The consortium’s goal now is to build a reserve that will allow the district to fund the STEM instructor’s annual salary and provide supplemental materials like curriculum and lab applications for three to five years at a time, Cordrey said.
Following Chevron’s presentation, parents Chris Bishop and Kris Denny, chairs of the elementary and junior-senior high school parent action teams, reported on the teams’ current activities, including a special $1 admission night for basketball games last month, incentives for attendance in the junior-senior high school, and upcoming writing and math nights for both schools.
“We’re seeing firsthand the struggles schools face: how do you get parents involved?” Bishop said. “It’s good to have that understanding. We also know that the higher the involvement of parents, the greater the success of the child.”
The board’s focus on improving parental involvement has led to the district’s collaboration with Johns Hopkins University’s National Network of Partnership Schools, which provides a framework for family and community engagement and for the committees formed last fall.
“Now that we have the support of the superintendent, we’ve been really pushing parent involvement,” Norman said. “I hope (these steps are) just the tip of the iceberg. We want parents to feel welcome to come to the schools. We not only want them to be involved, they need to be involved.”

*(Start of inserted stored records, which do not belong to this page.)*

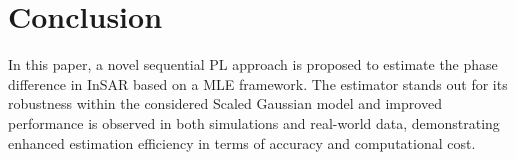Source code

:\section{Conclusion}

In this paper, a novel sequential \acs{PL} approach is proposed to estimate the phase difference in \acs{InSAR} based on a \acs{MLE} framework. The estimator stands out for its robustness within the considered Scaled Gaussian model and improved performance is observed in both simulations and real-world data, demonstrating enhanced estimation efficiency in terms of accuracy and computational cost.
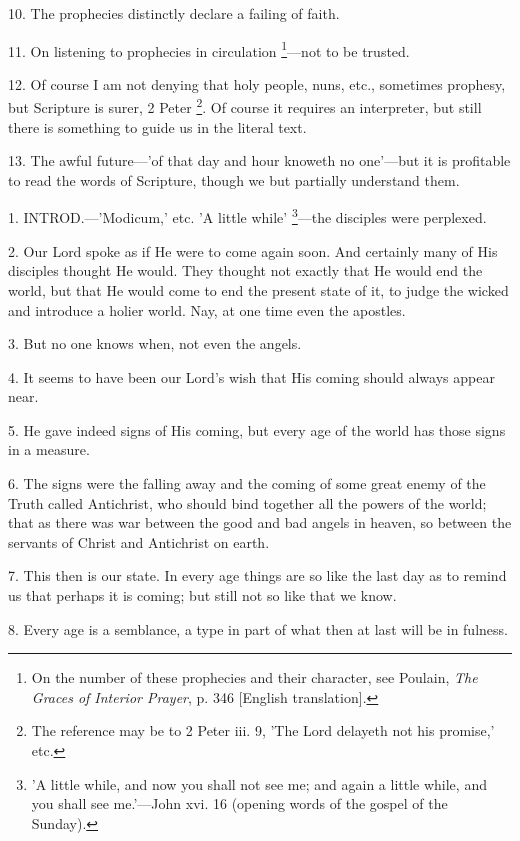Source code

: 10. The prophecies distinctly declare a failing
of faith.

11. On listening to prophecies in circulation \footnote{On the number of these
prophecies and their character, see Poulain, \emph{The Graces of Interior
Prayer}, p. 346 [English translation].}—not to be trusted.

12. Of course I am not denying that holy people,
nuns, etc., sometimes prophesy, but Scripture is surer, 2 Peter \footnote{The reference may be to 2
Peter iii. 9, 'The Lord delayeth not his promise,' etc.}. Of course it requires an interpreter, but still there is
something to guide us in the literal text.

13. The awful future—'of that day and hour
knoweth no one'—but it is profitable to read the words of Scripture,
though we but partially understand them.


1. INTROD.—'Modicum,'
etc. 'A little while' \footnote{'A little while, and now
you shall not see me; and again a little while, and you shall see
me.'—John xvi. 16 (opening words of the gospel of the Sunday).}—the
disciples were perplexed.

2. Our Lord spoke as if He were to come again
soon. And certainly many of His disciples thought He would. They
thought not exactly that He would end the world, but that He would
come to end the present state of it, to judge the wicked and introduce
a holier world. Nay, at one time even the apostles.

3. But no one knows when, not even the angels.

4. It seems to have been our Lord's wish that His
coming should always appear near.

5. He gave indeed signs of His coming, but every
age of the world has those signs in a measure.

6. The signs were the falling away and the coming
of some great enemy of the Truth called Antichrist, who should bind
together all the powers of the world; that as there was war between
the good and bad angels in heaven, so between the servants of Christ
and Antichrist on earth.

7. This then is our state. In every age things
are so like the last day as to remind us that perhaps it is coming;
but still not so like that we know.

8. Every age is a semblance, a type in part of
what then at last will be in fulness.

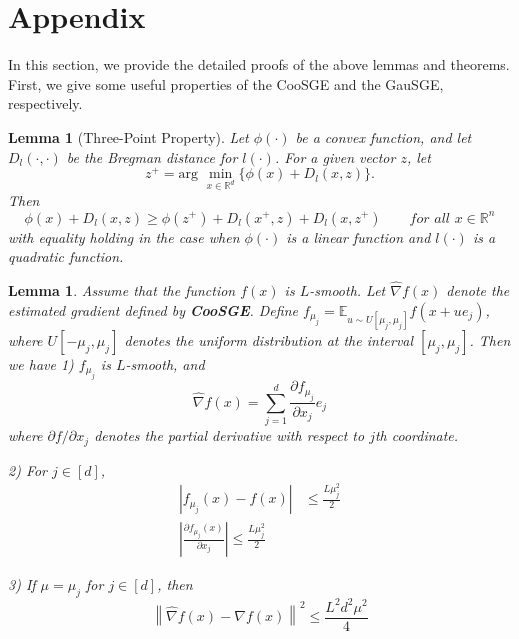 \documentclass{article}
\newcommand*{\R}{\mathbb{R}}
\newcommand*{\E}{\mathbb{E}}
\newcommand{\norm}[1]{\left\lVert#1\right\rVert}
\newcommand{\abs}[1]{\left|#1\right|}
\newtheorem{lemma}[theorem]{Lemma}
\theoremstyle{definition}
\theoremstyle{remark}
\begin{document}
\section{Appendix}
{\color{Green}
In this section, we provide the detailed proofs of the above lemmas and theorems. First, we give some useful properties of the CooSGE and the GauSGE, respectively.
}
\begin{lemma}[Three-Point Property]\label{threepoinineq} Let $\phi(\cdot)$ be a convex function, and let $D_{l}(\cdot,\cdot)$ be the Bregman distance for $l(\cdot)$. For a given vector $z$, let 
\[
z^+ = \text{arg}\,\,\min_{x\in\R^d}\{\phi(x)+D_{l}(x,z)\}.
\]
Then 
\begin{equation}
\phi(x) + D_l(x,z) \geq \phi(z^+) + D_l(x^+,z) + D_l(x,z^+)\qquad for\,\,all\,\,x\in\R^n
\end{equation}
with equality holding in the case when $\phi(\cdot)$ is a linear function and $l(\cdot)$ is a quadratic function.
\end{lemma}


\begin{lemma}\label{CooSGE}
Assume that the function $f(x)$ is $L$-smooth. Let $\hat{\nabla} f(x)$ denote the estimated gradient defined by {\bf CooSGE}. Define $f_{\mu_j} = \E_{u\sim U[\mu_j, \mu_j]} f(x+ue_j)$, where $U[-\mu_j,\mu_j]$ denotes the uniform distribution at the interval $[\mu_j, \mu_j]$. Then we have 
1) $f_{\mu_j}$ is $L$-smooth, and 
\begin{equation}
\hat{\nabla} f(x) = \sum_{j=1}^d \frac{\partial f_{\mu_j}}{\partial x_j}e_j
\end{equation} 
where $\partial f/\partial x_j$ denotes the partial derivative with respect to $j$th coordinate.

2) For $j\in [d]$, 
\begin{align}
\abs{f_{\mu_j}(x) - f(x)} &\leq \frac{L\mu_j^2}{2}\\
\abs{\frac{\partial f_{\mu_j}(x)}{\partial x_j}} \leq \frac{L\mu_j^2}{2}
\end{align}
 
 3) If $\mu = \mu_j$ for $j\in [d]$, then 
 \begin{equation}
 \norm{\hat{\nabla} f(x) - {\nabla} f(x)} ^2 \leq \frac{L^2 d^2 \mu^2}{4}
\end{equation}  
\end{lemma}
\end{document}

During the meeting, time was also spent reviewing Rangely School District’s annual audit prepared by Colorado CPA Services. The audit found that the district’s records were well organized and that internal controls appeared to be effective and working, said Colorado CPA owner Matt Scoggins. It also reflected an unqualified opinion, which means that “our financial statements are accurate, fairly presented and contain no material misstatements,” Rangely School District Chief Financial Officer Steve Kraft said.
The management letter accompanying the audit contained three recommendations for improvement. The first was to respond to an overage on the district’s spend-down building fund, created when contractors completing HVAC projects submitted bills after the June 30 fiscal year closing.
“The CDE (Colorado Department of Education) requires that I respond to how to remedy this from happening in the future,” Kraft said. “I will be meeting with the superintendent and department supervisors and directly involved in getting estimates for end-of-year billings from contractors so they understand they are billing for work completed through June 30. We’ll be making sure these numbers are really going to tie out.”
The second was to place additional financial documentation on the school district’s website to reach compliance with the 2010 Public School Financial Transparency Act. Those documents will be online by mid-March, Kraft said, and staff has received training to post and maintain documents on the webpage.
The final area of improvement involved having appropriate documentation and controls in place for Parkview Elementary School activity fund expenditures, Scoggins said.
“Everything we expend needs to have a receipt behind it,” Kraft said. “We understand that a receipt may get lost from time to time. But our protocol is that the individual needs to write me a note acknowledging the charge and date and that they lost the receipt. If somebody loses a receipt, we still have documentation.”
Segregating duties is the other key factor in having internal controls and necessary checks in place, Kraft said. Bringing Susan Steele in to fill the accounts payable/payroll technician position vacated in June 2010 is one way to do that.
“We have to have an audit by law,” Kraft said. “But part of the value to an organization is that you also get a management letter that has suggestions on things that you can improve….It’s not unusual to have some suggestions on the management letter. The key thing is to get an unqualified opinion.”